The 19 crew members of the ship, Genius Star XI, were uninjured and technicians from the Salvage and Marine Firefighting team remain onboard to ensure the fire doesn’t return, according to a Coast Guard press release.
“This protected anchorage … will allow the vessel to remain stable, minimizing risk of any re-flash of the fire as we continue our response,” Capt. Chris Culpepper said in the press release, which said an investigation into the fire’s origins will begin once response efforts wrap up.
Genius Star XI was shipping lithium-ion batteries from Vietnam to San Diego. The crew alerted the Coast Guard early Thursday morning to the fire, after pumping carbon dioxide into hold No. 1 — where the blaze began — and sealing it, fearing an explosion.
Interestingly, two of Detroit’s Big Three automakers have had EV-related factory fires in recent months, and the third had to pause production of a popular model to figure out a battery fire issue.
Stellantis reported a fire at its Chrysler Tech Center in the Detroit area in November last year, but we’ve just now learned that it was related to an EV prototype. Automotive News reported that the November 19 fire came from a vehicle parked on a lift. “Crews made their way to the vehicle and found it with active fire underneath the vehicle and under the hood,” a fire report noted.
Firefighters and employees removed the vehicle with a forklift, and no injuries or structural damage were reported. Officials still don’t know the exact cause of the fire, but the report stated that workers believed it could have been related to a coolant issue.
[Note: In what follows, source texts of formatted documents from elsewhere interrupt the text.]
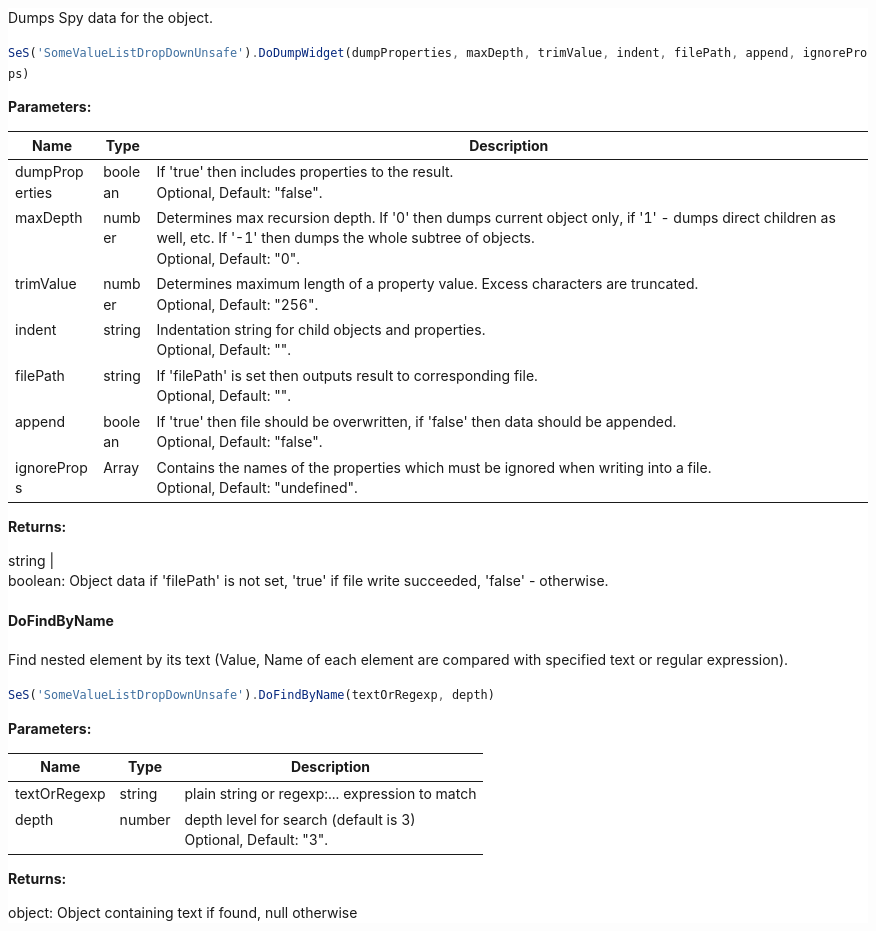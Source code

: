 Dumps Spy data for the object.

```javascript
SeS('SomeValueListDropDownUnsafe').DoDumpWidget(dumpProperties, maxDepth, trimValue, indent, filePath, append, ignoreProps)
```


**Parameters:**

|  **Name** | **Type** | **Description** |
| ---------- | -------- | --------------- |
| dumpProperties | boolean |  If 'true' then includes properties to the result.<br>Optional, Default: "false". |
| maxDepth | number |  Determines max recursion depth. If '0' then dumps current object only, if '1' - dumps direct children as well, etc. If '-1' then dumps the whole subtree of objects.<br>Optional, Default: "0". |
| trimValue | number |  Determines maximum length of a property value. Excess characters are truncated.<br>Optional, Default: "256". |
| indent | string |  Indentation string for child objects and properties.<br>Optional, Default: "\". |
| filePath | string |  If 'filePath' is set then outputs result to corresponding file.<br>Optional, Default: "". |
| append | boolean |  If 'true' then file should be overwritten, if 'false' then data should be appended.<br>Optional, Default: "false". |
| ignoreProps | Array |  Contains the names of the properties which must be ignored when writing into a file.<br>Optional, Default: "undefined". |




**Returns:**

string | <br>boolean: Object data if 'filePath' is not set, 'true' if file write succeeded, 'false' - otherwise.



<a name="see.also.valuelistdropdownunsafe.dodumpwidget"></a>

<a name="DoFindByName"></a>    
#### DoFindByName

Find nested element by its text (Value, Name of each element are compared with specified text or regular expression).

```javascript
SeS('SomeValueListDropDownUnsafe').DoFindByName(textOrRegexp, depth)
```


**Parameters:**

|  **Name** | **Type** | **Description** |
| ---------- | -------- | --------------- |
| textOrRegexp | string |  plain string or regexp:... expression to match |
| depth | number |  depth level for search (default is 3)<br>Optional, Default: "3". |




**Returns:**

object: Object containing text if found, null otherwise
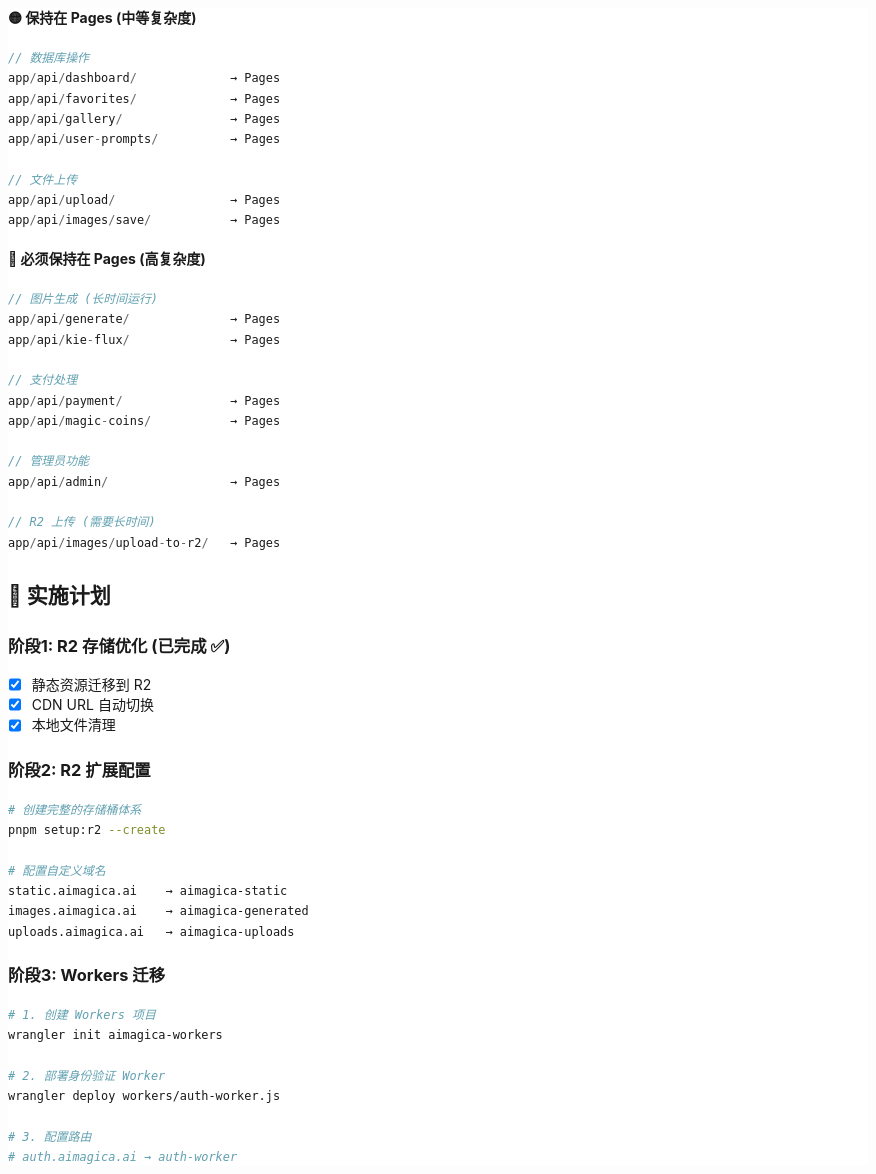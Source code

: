 #### 🟡 保持在 Pages (中等复杂度)
```typescript
// 数据库操作
app/api/dashboard/             → Pages
app/api/favorites/             → Pages
app/api/gallery/               → Pages
app/api/user-prompts/          → Pages

// 文件上传
app/api/upload/                → Pages
app/api/images/save/           → Pages
```

#### 🔴 必须保持在 Pages (高复杂度)
```typescript
// 图片生成 (长时间运行)
app/api/generate/              → Pages
app/api/kie-flux/              → Pages

// 支付处理
app/api/payment/               → Pages
app/api/magic-coins/           → Pages

// 管理员功能
app/api/admin/                 → Pages

// R2 上传 (需要长时间)
app/api/images/upload-to-r2/   → Pages
```

## 🚀 实施计划

### 阶段1: R2 存储优化 (已完成 ✅)
- [x] 静态资源迁移到 R2
- [x] CDN URL 自动切换
- [x] 本地文件清理

### 阶段2: R2 扩展配置
```bash
# 创建完整的存储桶体系
pnpm setup:r2 --create

# 配置自定义域名
static.aimagica.ai    → aimagica-static
images.aimagica.ai    → aimagica-generated  
uploads.aimagica.ai   → aimagica-uploads
```

### 阶段3: Workers 迁移
```bash
# 1. 创建 Workers 项目
wrangler init aimagica-workers

# 2. 部署身份验证 Worker
wrangler deploy workers/auth-worker.js

# 3. 配置路由
# auth.aimagica.ai → auth-worker
```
Crosstown rival General Motors halted production at its Factory Zero in Detroit-Hamtramck in December due to a fire. The facility produces both forms of the GMC Hummer EV and the Chevrolet Silverado EV. That fire is still under investigation, but early reports lean toward a forklift puncturing a battery materials container as the cause. Early in 2023, Ford had to shutter production of the F-150 Lightning after the electric pickup caught fire in a holding lot. The Blue Oval worked with its battery supplier to revise cell production and fix the issue.
And while climate cultists and their media minions push the narrative that EV battery fires are less common…there are also fewer EVs than gasoline-fueled vehicles. Furthermore, fighting fires involving these batteries poses significant challenges.
An electric vehicle crashed and caught fire Monday night in Autauga County.
According to the Pine Level Fire Department, units were called to a traffic accident with a vehicle fire around 11:15 p.m.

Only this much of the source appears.